[The problem] Write out the entries below exactly. End with the line that contains "- Lớp ảo hóa".

[Records shown]
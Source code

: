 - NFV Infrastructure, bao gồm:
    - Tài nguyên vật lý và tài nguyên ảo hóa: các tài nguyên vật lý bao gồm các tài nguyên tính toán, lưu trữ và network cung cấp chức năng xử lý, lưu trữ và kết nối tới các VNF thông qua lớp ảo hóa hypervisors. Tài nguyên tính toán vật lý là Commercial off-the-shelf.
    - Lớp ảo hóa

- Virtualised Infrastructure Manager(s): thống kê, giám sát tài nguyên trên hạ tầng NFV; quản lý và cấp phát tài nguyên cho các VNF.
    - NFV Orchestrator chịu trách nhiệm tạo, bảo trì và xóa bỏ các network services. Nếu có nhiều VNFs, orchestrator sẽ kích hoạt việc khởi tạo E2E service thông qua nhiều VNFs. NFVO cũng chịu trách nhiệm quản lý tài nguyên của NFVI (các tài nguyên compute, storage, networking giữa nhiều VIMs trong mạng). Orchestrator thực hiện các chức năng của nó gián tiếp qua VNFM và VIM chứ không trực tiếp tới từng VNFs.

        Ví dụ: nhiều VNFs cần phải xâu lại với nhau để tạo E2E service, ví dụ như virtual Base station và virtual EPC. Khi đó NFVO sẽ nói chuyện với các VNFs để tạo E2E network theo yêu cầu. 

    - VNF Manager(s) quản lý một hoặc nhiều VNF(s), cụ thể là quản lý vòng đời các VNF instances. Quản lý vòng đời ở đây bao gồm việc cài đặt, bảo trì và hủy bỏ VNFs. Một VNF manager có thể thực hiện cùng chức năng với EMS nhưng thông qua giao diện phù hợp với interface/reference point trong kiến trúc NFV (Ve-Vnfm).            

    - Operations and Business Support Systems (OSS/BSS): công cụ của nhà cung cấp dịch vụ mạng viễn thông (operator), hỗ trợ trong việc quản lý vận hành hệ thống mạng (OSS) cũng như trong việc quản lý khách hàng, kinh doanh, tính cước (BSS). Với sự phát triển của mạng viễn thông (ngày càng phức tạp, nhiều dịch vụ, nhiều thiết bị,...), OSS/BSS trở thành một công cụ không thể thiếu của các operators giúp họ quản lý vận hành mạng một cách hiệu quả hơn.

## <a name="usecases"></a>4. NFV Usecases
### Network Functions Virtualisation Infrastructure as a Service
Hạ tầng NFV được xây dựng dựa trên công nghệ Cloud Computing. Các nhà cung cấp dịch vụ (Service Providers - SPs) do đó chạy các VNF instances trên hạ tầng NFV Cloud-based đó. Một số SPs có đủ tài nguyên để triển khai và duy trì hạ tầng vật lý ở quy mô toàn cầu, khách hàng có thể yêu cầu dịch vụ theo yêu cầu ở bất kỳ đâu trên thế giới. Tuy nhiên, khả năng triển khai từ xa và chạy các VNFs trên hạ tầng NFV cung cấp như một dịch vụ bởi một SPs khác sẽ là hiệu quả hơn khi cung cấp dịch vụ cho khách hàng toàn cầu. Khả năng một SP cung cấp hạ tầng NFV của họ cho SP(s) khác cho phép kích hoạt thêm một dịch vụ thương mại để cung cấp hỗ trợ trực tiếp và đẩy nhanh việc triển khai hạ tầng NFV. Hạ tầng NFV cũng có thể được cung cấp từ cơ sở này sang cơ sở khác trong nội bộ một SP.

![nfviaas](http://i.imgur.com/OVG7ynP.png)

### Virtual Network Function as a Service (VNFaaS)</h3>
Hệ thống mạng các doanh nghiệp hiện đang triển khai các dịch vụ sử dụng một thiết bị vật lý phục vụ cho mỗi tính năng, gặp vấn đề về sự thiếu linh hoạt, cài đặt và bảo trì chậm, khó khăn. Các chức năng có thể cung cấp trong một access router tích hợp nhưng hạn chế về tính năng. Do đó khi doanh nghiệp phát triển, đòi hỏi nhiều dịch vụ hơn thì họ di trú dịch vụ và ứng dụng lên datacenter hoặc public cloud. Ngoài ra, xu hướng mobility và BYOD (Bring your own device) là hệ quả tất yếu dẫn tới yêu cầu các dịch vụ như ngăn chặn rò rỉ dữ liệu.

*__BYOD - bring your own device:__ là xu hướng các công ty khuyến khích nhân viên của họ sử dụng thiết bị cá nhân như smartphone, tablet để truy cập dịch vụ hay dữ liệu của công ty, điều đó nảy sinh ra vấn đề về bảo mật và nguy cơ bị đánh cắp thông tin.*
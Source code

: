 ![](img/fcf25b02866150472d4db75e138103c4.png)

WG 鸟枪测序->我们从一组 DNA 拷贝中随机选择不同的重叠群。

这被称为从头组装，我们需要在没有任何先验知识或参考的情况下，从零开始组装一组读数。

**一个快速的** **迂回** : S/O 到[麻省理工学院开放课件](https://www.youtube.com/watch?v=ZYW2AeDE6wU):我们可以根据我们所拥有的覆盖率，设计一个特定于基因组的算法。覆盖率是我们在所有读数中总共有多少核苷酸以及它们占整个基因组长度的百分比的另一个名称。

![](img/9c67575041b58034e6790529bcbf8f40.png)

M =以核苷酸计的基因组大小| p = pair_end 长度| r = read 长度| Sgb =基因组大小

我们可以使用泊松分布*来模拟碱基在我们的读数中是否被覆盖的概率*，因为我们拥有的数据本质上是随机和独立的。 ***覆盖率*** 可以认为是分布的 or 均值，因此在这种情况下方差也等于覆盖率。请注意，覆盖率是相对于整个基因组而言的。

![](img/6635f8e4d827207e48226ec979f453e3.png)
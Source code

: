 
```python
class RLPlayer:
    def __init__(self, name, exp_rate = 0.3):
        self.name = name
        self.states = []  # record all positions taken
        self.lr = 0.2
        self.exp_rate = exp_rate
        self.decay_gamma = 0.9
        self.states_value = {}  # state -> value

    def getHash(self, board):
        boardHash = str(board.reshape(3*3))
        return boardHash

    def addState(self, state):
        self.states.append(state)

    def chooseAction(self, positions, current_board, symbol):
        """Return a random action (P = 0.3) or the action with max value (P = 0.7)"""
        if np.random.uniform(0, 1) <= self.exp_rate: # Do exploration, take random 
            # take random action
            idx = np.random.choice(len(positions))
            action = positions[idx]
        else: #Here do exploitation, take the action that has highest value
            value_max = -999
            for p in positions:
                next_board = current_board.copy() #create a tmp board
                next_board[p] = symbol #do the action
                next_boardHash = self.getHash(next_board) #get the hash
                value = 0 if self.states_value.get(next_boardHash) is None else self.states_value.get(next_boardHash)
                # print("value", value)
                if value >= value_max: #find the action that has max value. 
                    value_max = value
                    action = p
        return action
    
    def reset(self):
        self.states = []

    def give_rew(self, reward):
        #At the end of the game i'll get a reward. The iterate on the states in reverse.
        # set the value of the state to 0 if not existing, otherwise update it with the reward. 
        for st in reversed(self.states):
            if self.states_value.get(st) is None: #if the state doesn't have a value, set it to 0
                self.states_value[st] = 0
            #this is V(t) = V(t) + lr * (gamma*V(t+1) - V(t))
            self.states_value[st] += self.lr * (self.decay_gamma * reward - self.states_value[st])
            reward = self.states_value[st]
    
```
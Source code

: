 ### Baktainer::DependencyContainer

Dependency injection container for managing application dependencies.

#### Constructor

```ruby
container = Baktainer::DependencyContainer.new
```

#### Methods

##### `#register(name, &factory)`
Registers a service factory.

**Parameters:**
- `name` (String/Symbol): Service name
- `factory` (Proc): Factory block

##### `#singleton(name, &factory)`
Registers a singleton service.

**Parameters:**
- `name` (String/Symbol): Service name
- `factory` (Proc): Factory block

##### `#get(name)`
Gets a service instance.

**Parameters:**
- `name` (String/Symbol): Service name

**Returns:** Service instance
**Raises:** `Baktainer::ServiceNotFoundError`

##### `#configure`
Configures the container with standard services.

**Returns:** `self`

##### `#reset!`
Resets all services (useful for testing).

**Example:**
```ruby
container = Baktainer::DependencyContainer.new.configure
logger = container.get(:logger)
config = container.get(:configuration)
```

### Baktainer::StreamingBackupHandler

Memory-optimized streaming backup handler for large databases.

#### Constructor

[Exercise response]
Source code

: - NFV Infrastructure, bao gồm:
    - Tài nguyên vật lý và tài nguyên ảo hóa: các tài nguyên vật lý bao gồm các tài nguyên tính toán, lưu trữ và network cung cấp chức năng xử lý, lưu trữ và kết nối tới các VNF thông qua lớp ảo hóa hypervisors. Tài nguyên tính toán vật lý là Commercial off-the-shelf.
    - Lớp ảo hóa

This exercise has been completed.